**WORK REQUEST:** Find the number of lines containing the string "cryptoassets" in the data. Answer with the number by itself.

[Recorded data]
+--
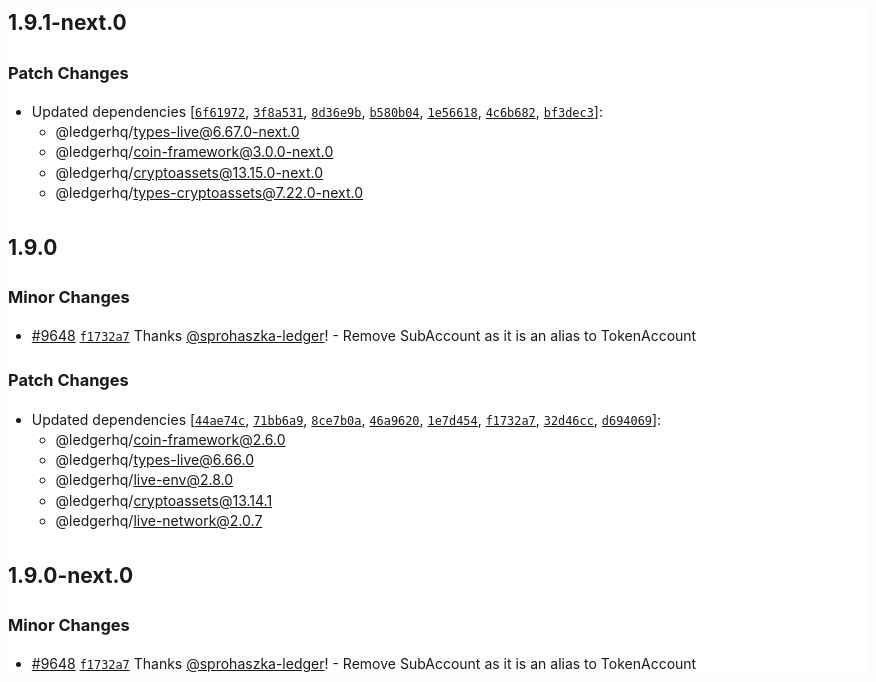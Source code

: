 ## 1.9.1-next.0

### Patch Changes

- Updated dependencies [[`6f61972`](https://github.com/LedgerHQ/ledger-live/commit/6f619728e200270a674ffb13b10375765b55ae4b), [`3f8a531`](https://github.com/LedgerHQ/ledger-live/commit/3f8a53196dfb80d084056e0d896e09869c8ff949), [`8d36e9b`](https://github.com/LedgerHQ/ledger-live/commit/8d36e9b2474a4c600427f357adad04f99a89e13d), [`b580b04`](https://github.com/LedgerHQ/ledger-live/commit/b580b04e02392a706534c2fceba192ae3b6242ef), [`1e56618`](https://github.com/LedgerHQ/ledger-live/commit/1e56618a3c31e7980074072e0aae9422c145f4b3), [`4c6b682`](https://github.com/LedgerHQ/ledger-live/commit/4c6b682b9929334a7be13212a69f2c6a614f372c), [`bf3dec3`](https://github.com/LedgerHQ/ledger-live/commit/bf3dec3eb166f80e066f466e0e03291c9a141a81)]:
  - @ledgerhq/types-live@6.67.0-next.0
  - @ledgerhq/coin-framework@3.0.0-next.0
  - @ledgerhq/cryptoassets@13.15.0-next.0
  - @ledgerhq/types-cryptoassets@7.22.0-next.0

## 1.9.0

### Minor Changes

- [#9648](https://github.com/LedgerHQ/ledger-live/pull/9648) [`f1732a7`](https://github.com/LedgerHQ/ledger-live/commit/f1732a795e54f666b67e7686d59926037412caca) Thanks [@sprohaszka-ledger](https://github.com/sprohaszka-ledger)! - Remove SubAccount as it is an alias to TokenAccount

### Patch Changes

- Updated dependencies [[`44ae74c`](https://github.com/LedgerHQ/ledger-live/commit/44ae74c272ba803bed7c9f4fc3351e3ce8a15531), [`71bb6a9`](https://github.com/LedgerHQ/ledger-live/commit/71bb6a9adb4ac83172be5def5b25d2836380df1d), [`8ce7b0a`](https://github.com/LedgerHQ/ledger-live/commit/8ce7b0ab2d1d73ef071102f795e7c868c676b1f4), [`46a9620`](https://github.com/LedgerHQ/ledger-live/commit/46a9620b4ea6343efc28792d3b57bf84ee2a23e8), [`1e7d454`](https://github.com/LedgerHQ/ledger-live/commit/1e7d454d99f1f39880f39a120c59020725d26475), [`f1732a7`](https://github.com/LedgerHQ/ledger-live/commit/f1732a795e54f666b67e7686d59926037412caca), [`32d46cc`](https://github.com/LedgerHQ/ledger-live/commit/32d46cc77debe059ae0bcd848a21065dec7ee091), [`d694069`](https://github.com/LedgerHQ/ledger-live/commit/d6940698a49b7a0ed48f84d6e8184d80760cca4f)]:
  - @ledgerhq/coin-framework@2.6.0
  - @ledgerhq/types-live@6.66.0
  - @ledgerhq/live-env@2.8.0
  - @ledgerhq/cryptoassets@13.14.1
  - @ledgerhq/live-network@2.0.7

## 1.9.0-next.0

### Minor Changes

- [#9648](https://github.com/LedgerHQ/ledger-live/pull/9648) [`f1732a7`](https://github.com/LedgerHQ/ledger-live/commit/f1732a795e54f666b67e7686d59926037412caca) Thanks [@sprohaszka-ledger](https://github.com/sprohaszka-ledger)! - Remove SubAccount as it is an alias to TokenAccount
+--
**SOLUTION:** 3